• _YOUR INSTRUCTIONS_: Please print the entries below exactly, from the line with "## Future features" through the line with "the page changed", including both of those lines and leaving out all others.

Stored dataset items
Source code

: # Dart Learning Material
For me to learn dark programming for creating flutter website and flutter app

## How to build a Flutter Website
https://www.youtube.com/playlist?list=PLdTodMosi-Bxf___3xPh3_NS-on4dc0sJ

==

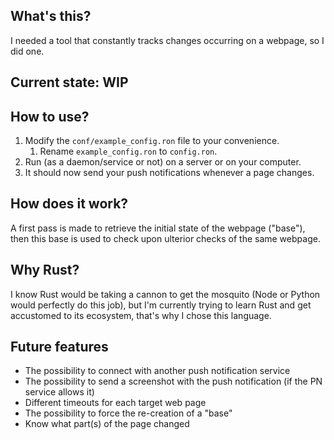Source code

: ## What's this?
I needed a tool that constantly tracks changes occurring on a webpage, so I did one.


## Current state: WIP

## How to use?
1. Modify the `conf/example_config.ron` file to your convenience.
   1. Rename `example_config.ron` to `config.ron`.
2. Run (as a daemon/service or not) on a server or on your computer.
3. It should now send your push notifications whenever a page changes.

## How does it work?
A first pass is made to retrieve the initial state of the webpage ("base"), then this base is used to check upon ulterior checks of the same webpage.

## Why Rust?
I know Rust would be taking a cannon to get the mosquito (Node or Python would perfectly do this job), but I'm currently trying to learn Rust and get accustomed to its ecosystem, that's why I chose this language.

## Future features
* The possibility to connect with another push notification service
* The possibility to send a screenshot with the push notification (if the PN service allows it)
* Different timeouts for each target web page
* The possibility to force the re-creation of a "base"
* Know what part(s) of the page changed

...

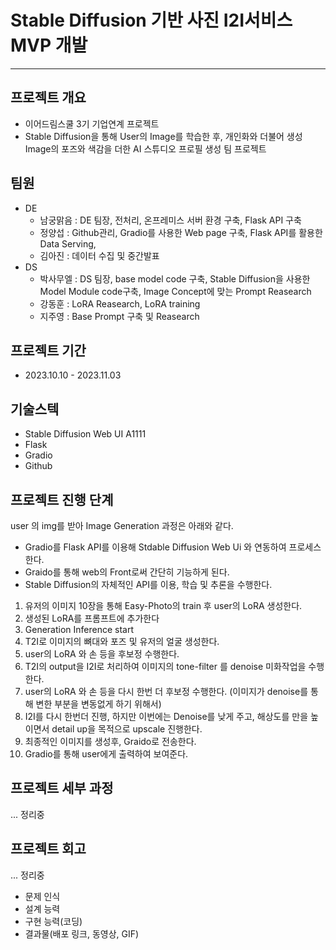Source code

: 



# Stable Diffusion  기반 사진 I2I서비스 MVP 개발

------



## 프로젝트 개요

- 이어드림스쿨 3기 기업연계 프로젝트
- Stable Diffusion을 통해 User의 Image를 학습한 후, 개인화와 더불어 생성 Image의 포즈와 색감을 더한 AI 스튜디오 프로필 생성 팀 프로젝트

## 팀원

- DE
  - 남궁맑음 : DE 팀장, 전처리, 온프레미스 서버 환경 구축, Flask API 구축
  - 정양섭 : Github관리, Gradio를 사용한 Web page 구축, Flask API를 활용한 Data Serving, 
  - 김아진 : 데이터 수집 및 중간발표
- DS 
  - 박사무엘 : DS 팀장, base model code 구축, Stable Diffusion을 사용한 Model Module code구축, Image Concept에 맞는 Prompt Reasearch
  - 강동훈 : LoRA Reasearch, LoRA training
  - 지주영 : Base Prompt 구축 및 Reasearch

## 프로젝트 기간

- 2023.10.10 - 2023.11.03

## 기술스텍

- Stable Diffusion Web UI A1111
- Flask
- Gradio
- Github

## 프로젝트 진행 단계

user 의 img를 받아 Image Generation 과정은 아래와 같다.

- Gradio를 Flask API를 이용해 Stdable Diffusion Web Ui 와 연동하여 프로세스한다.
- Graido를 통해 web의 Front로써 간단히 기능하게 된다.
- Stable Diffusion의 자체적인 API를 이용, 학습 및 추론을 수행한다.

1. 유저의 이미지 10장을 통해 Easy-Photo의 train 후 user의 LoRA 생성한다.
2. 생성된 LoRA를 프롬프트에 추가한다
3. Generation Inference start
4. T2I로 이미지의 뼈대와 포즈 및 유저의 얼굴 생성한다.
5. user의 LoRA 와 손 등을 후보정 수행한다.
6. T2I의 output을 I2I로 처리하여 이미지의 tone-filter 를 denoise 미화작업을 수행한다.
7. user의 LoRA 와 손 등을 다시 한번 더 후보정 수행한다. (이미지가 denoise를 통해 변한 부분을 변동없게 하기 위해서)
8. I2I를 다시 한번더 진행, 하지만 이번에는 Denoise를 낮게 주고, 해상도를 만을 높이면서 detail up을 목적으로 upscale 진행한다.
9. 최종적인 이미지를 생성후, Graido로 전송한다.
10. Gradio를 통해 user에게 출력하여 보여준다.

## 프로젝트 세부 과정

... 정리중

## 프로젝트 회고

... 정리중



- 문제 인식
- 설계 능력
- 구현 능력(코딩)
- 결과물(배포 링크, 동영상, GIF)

• _RESULT_:
## Future features
* The possibility to connect with another push notification service
* The possibility to send a screenshot with the push notification (if the PN service allows it)
* Different timeouts for each target web page
* The possibility to force the re-creation of a "base"
* Know what part(s) of the page changed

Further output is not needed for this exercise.